▶ _Plain-text document sources_:
--------------------------------

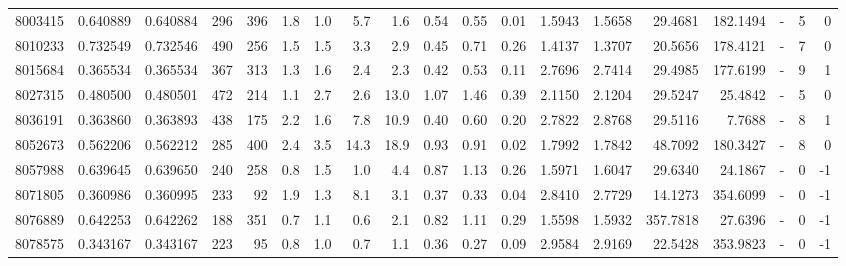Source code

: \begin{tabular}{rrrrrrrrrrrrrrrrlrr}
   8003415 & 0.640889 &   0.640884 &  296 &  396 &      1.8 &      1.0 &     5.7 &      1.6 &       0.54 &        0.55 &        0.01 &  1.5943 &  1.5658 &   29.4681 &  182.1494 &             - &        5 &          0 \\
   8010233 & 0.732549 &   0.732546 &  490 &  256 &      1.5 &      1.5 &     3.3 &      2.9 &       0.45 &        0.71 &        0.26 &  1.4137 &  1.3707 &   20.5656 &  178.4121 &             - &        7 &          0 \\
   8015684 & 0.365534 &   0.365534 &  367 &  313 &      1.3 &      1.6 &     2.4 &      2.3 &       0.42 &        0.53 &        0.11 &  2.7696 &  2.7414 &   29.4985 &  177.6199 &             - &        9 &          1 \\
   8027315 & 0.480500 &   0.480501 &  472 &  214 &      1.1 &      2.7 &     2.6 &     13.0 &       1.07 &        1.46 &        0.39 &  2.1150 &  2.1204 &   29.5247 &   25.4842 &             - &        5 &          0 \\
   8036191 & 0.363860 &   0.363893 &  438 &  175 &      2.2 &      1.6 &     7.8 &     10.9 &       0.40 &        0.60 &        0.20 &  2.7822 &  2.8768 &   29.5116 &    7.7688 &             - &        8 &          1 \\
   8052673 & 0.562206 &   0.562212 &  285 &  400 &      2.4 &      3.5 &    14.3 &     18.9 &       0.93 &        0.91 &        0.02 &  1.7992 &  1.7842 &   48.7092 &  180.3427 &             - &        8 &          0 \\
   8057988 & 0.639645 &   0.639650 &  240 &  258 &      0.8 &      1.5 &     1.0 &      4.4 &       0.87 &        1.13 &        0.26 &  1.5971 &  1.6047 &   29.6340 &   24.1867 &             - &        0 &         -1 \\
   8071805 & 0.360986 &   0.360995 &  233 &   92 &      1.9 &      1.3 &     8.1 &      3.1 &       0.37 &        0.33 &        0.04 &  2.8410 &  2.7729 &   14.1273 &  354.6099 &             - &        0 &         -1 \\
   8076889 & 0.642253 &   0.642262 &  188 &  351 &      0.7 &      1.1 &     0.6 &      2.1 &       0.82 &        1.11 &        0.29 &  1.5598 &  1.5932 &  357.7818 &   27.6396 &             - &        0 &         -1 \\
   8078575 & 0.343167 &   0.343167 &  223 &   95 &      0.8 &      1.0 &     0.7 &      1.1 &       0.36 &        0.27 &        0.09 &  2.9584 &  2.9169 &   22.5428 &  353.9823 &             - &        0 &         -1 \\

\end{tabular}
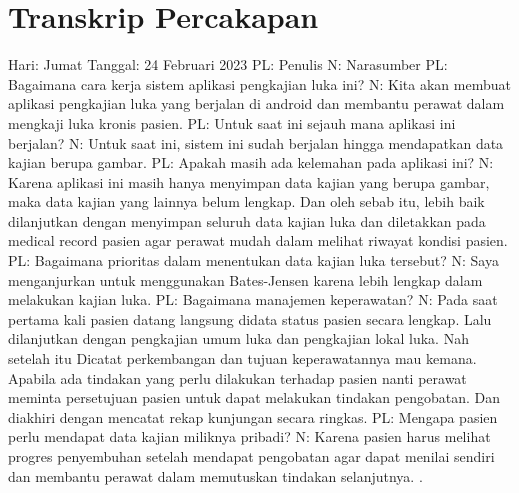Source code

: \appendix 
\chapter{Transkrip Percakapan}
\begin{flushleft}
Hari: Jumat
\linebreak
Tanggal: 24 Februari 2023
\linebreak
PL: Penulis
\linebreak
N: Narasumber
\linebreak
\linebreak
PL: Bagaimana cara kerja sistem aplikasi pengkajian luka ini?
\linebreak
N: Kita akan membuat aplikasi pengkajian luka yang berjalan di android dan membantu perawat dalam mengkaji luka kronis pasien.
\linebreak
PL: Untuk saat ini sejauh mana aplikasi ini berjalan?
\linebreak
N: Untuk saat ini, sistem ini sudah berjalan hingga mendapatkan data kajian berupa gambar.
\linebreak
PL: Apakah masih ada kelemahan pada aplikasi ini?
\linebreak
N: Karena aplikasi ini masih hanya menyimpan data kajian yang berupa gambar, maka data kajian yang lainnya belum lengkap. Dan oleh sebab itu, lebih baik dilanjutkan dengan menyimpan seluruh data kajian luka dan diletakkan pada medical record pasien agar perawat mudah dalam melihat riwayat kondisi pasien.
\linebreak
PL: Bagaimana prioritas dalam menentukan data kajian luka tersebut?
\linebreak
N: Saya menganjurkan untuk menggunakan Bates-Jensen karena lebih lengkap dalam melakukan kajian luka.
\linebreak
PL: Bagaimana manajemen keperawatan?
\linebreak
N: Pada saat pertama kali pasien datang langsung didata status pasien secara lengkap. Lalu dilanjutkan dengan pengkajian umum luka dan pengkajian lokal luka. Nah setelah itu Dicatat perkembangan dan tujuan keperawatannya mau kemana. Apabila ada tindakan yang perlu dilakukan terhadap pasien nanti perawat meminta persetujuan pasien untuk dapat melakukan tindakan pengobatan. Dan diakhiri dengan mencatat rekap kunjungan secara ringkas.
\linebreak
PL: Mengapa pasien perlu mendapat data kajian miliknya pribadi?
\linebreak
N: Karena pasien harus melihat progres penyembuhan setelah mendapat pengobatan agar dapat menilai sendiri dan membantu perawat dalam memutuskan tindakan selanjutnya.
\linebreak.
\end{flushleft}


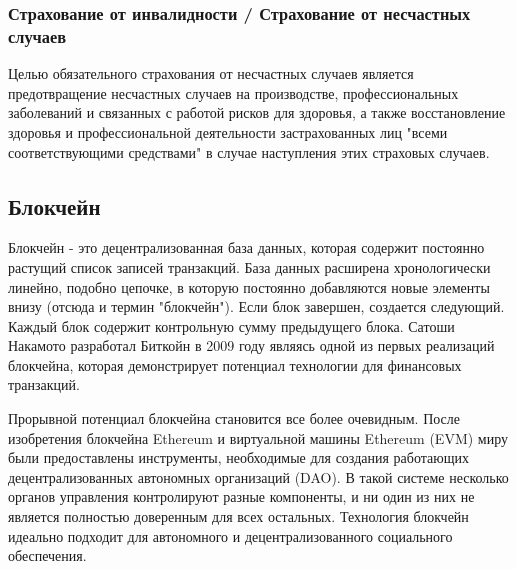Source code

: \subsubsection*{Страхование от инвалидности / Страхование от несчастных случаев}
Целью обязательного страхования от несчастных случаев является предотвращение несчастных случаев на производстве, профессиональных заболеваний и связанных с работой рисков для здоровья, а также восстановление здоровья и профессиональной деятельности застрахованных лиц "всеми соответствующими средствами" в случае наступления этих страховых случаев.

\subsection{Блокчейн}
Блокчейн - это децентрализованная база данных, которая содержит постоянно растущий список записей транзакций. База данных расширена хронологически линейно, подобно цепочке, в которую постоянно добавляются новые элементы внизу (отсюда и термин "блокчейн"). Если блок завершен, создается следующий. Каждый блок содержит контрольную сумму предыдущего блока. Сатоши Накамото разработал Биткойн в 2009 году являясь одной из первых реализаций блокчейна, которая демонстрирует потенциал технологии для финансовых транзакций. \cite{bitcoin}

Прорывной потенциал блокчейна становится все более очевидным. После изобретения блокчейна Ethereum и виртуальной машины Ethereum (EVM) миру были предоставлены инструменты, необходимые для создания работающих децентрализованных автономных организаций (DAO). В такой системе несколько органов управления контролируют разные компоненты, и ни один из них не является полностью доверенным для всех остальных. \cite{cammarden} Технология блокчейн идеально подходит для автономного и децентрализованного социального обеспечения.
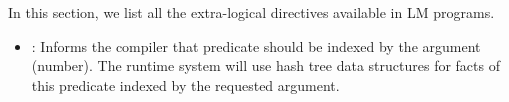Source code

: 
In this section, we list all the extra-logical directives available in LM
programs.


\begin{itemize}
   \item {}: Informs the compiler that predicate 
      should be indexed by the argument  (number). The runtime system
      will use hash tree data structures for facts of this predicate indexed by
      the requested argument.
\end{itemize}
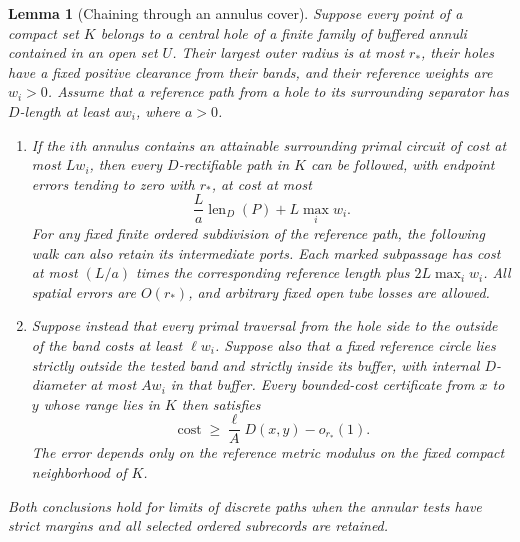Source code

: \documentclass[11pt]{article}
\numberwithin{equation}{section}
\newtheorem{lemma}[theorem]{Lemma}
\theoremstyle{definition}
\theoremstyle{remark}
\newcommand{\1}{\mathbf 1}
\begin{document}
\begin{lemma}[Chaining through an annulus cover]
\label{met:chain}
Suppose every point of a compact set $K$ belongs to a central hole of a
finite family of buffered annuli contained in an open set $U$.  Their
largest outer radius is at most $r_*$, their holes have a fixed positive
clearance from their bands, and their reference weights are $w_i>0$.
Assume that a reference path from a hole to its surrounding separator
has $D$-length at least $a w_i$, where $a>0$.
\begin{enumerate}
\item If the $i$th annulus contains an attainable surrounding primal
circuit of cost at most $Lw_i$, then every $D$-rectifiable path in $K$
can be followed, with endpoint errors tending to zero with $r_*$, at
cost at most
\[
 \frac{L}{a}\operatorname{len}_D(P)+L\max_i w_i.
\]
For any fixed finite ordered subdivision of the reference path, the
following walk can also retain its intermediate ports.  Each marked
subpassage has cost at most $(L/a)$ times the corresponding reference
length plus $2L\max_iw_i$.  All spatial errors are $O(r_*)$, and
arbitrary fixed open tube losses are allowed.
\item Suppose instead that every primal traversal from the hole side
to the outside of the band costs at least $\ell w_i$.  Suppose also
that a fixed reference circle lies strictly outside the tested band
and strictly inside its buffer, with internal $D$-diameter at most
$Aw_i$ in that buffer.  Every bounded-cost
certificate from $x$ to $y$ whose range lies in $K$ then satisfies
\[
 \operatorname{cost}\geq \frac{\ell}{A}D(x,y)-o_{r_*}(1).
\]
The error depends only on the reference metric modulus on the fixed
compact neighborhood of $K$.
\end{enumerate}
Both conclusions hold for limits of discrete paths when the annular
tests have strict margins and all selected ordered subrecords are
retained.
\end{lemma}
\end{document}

--------------------------------

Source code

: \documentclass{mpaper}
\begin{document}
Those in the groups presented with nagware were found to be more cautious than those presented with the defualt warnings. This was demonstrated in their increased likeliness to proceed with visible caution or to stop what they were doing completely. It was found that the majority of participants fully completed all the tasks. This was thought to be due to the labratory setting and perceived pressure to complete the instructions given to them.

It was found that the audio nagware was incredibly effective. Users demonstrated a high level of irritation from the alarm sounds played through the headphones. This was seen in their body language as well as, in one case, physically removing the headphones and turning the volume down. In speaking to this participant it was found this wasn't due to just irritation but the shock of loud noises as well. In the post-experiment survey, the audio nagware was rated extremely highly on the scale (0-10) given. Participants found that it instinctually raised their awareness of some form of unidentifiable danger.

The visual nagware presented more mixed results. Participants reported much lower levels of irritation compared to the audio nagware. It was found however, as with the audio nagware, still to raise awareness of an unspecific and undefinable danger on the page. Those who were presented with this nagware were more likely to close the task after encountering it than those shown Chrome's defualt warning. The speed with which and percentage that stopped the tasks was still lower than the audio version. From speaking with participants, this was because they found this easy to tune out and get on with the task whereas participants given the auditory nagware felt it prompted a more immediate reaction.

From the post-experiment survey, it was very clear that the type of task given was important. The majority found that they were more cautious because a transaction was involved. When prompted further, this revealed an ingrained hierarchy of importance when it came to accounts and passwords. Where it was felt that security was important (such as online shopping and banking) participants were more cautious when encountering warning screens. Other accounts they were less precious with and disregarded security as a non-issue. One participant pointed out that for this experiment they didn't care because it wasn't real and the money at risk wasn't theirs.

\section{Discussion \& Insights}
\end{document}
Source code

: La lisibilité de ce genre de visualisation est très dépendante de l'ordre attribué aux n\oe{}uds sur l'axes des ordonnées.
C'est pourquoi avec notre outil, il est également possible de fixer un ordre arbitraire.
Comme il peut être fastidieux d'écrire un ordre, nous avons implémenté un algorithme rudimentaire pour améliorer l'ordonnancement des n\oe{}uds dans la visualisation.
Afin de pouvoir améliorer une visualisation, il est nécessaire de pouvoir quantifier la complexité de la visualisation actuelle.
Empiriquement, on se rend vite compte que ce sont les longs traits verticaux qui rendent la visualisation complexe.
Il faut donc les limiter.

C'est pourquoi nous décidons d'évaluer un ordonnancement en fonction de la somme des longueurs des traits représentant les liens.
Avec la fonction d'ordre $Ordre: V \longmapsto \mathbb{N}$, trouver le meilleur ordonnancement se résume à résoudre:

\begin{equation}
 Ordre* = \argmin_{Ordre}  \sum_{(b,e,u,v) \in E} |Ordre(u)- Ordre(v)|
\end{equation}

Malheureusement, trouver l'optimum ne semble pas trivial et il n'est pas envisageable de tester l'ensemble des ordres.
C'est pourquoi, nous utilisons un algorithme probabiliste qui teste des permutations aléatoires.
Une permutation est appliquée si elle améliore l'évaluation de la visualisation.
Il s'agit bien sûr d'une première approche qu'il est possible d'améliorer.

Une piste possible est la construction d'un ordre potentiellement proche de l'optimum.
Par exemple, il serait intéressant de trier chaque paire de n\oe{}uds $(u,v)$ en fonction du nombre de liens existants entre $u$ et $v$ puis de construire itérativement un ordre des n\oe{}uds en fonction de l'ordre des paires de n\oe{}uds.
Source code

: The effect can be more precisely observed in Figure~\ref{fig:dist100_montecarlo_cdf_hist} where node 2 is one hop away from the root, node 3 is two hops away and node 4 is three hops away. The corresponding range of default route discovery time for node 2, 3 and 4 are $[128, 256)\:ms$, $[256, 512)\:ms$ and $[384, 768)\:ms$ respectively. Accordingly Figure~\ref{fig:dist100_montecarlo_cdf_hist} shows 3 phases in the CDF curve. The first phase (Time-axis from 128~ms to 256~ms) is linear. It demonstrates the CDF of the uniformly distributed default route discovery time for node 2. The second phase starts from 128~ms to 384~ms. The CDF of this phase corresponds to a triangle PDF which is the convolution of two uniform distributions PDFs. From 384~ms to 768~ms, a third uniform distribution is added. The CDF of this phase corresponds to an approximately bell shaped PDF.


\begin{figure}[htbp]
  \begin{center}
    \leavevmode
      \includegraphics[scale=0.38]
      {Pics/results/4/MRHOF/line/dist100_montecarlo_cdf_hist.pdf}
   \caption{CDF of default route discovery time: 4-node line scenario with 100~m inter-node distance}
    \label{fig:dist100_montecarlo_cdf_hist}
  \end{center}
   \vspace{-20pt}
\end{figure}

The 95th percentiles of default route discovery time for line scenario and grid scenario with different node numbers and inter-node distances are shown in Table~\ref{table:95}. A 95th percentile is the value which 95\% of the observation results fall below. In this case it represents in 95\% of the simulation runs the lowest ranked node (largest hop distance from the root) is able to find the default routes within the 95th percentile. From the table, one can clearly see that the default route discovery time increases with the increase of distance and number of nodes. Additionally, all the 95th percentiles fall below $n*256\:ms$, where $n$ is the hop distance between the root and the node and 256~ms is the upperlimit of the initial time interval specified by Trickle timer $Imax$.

--------------------------------

▶ _WHAT YOU WILL DO_: Where the word "documentclass" shows up in a line of the entries above, copy that line.

▶ _OUTPUT FOR THIS TASK_:
: \documentclass[11pt]{article}
: \documentclass{mpaper}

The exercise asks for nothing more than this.